Search code examples
databaseredis

How to set hash tags correctly for a uuid key stored as byte array in Redis


As per Redis documentation hashtags could be used to force assign keys to the same hash slot. I have a use case where we are storing {UUID}Integer as a byte array in Redis where I expect only the UUID part to be used to assign a hash slot. The issue that we are facing is If the UUID contains characters 7b or 7d, it collides with { and } represented by ASCII byte values of 123 (0x7b) and 125 (0x7d) respectively which is impacting the distribution of these keys.

Eg - 7d3e4567-e89b-12d3-a456-426614174000 gets printed as {}>Eg\xe8\x9b\x12\xd3\xa4VBf\x14\x17@\x00} when stored with hashtags in Redis.

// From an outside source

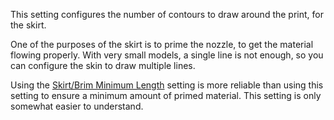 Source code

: This setting configures the number of contours to draw around the print, for the skirt.

One of the purposes of the skirt is to prime the nozzle, to get the material flowing properly. With very small models, a single line is not enough, so you can configure the skin to draw multiple lines.

Using the [Skirt/Brim Minimum Length](skirt_brim_minimal_length.md) setting is more reliable than using this setting to ensure a minimum amount of primed material. This setting is only somewhat easier to understand.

Is there a way to escape the characters in UUID for hash slot calculation to work correctly or is there any other workaround?


Solution

  • There is no way to tell Redis that a 7b or a 7d byte is not a curly bracket.

    The only way around this problem that I can see is to encode the UUIDs differently.

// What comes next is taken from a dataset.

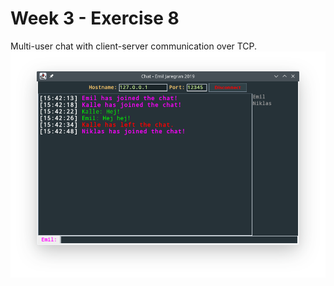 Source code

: # Week 3 - Exercise 8
Multi-user chat with client-server communication over TCP.
![Screenshot](img/screenshot.png "Screenshot")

    I assume that you care about encoding speed and memory consumption. Currently, you are using 16 bytes per UUID which is optimal.

    You can use Base64 encoding to avoid the problem. it would require one byte per 6 bits, hence 22 bytes per UUID.

    Another option would be to use a custom encoding: every 7 bits are converted to a character 00..81 except 7b and 7d. The encoding is relatively simple - you'll have to extract 7 bits at a time and replace 7b with 80 and 7d with 81. It would require one byte per 7 bits, hence 19 bytes per UUID.

    Another possible encoding is to add 2 bytes to the UUID. Now you have 16 bytes + 16 bits. Set these 16 parity bits to 0. Next, for each of the 16 bytes: if it is 7b - replace it with 7a and set the matching parity bit. If it is 7d - replace it with 7c and set the matching parity bit. However, there is a problem with this encoding: the two added bytes could become 7b or 7d. To avoid it - add 3 bytes instead and divide the 16 parity bits between these 3 bytes, avoiding the most significant bit of each of these bytes. You can further optimize: for each UUID byte: if (byte & 0x01 == 0) { byte |= 1; set matching parity bit }

    More sophisticated encodings could reduce this number to 17 bytes per UUID but would be slower to compute.

    Another option to consider: If you are generating these UUIDs you can simply avoid generating UUIDs that contain 7b and 7d.